- Work instruction -
Your task is to repeat, word for word, the line containing "We’re provided with" and all lines that follow it to the end of the material, and no other lines.
━━━━━ Data records
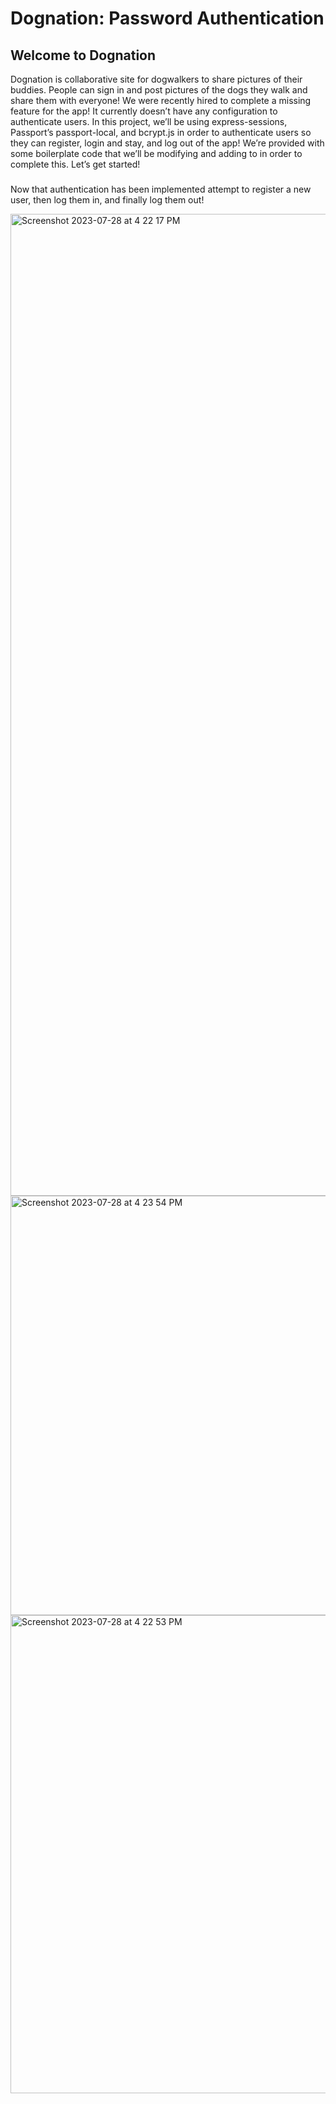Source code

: # Dognation: Password Authentication

## Welcome to Dognation

Dognation is collaborative site for dogwalkers to share pictures of their buddies. People can sign in and post pictures of the dogs they walk and share them with everyone!
We were recently hired to complete a missing feature for the app! It currently doesn’t have any configuration to authenticate users. In this project, we’ll be using express-sessions, Passport’s passport-local, and bcrypt.js in order to authenticate users so they can register, login and stay, and log out of the app!
We’re provided with some boilerplate code that we’ll be modifying and adding to in order to complete this. Let’s get started!

###

Now that authentication has been implemented attempt to register a new user, then log them in, and finally log them out!

<img width="1571" alt="Screenshot 2023-07-28 at 4 22 17 PM" src="https://github.com/myplancash/Dognation/assets/64751892/400eecb4-93bf-4eda-a36e-585aef718d0e">
<img width="671" alt="Screenshot 2023-07-28 at 4 23 54 PM" src="https://github.com/myplancash/Dognation/assets/64751892/d28fa8cf-c9c9-4f62-ab89-1e56b0ce610c">
<img width="765" alt="Screenshot 2023-07-28 at 4 22 53 PM" src="https://github.com/myplancash/Dognation/assets/64751892/ac51ff6a-e1ff-4279-bc3c-6bf4001a7137">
━━━━━━━━━━
- Expected answer -
We’re provided with some boilerplate code that we’ll be modifying and adding to in order to complete this. Let’s get started!

###

Now that authentication has been implemented attempt to register a new user, then log them in, and finally log them out!

<img width="1571" alt="Screenshot 2023-07-28 at 4 22 17 PM" src="https://github.com/myplancash/Dognation/assets/64751892/400eecb4-93bf-4eda-a36e-585aef718d0e">
<img width="671" alt="Screenshot 2023-07-28 at 4 23 54 PM" src="https://github.com/myplancash/Dognation/assets/64751892/d28fa8cf-c9c9-4f62-ab89-1e56b0ce610c">
<img width="765" alt="Screenshot 2023-07-28 at 4 22 53 PM" src="https://github.com/myplancash/Dognation/assets/64751892/ac51ff6a-e1ff-4279-bc3c-6bf4001a7137">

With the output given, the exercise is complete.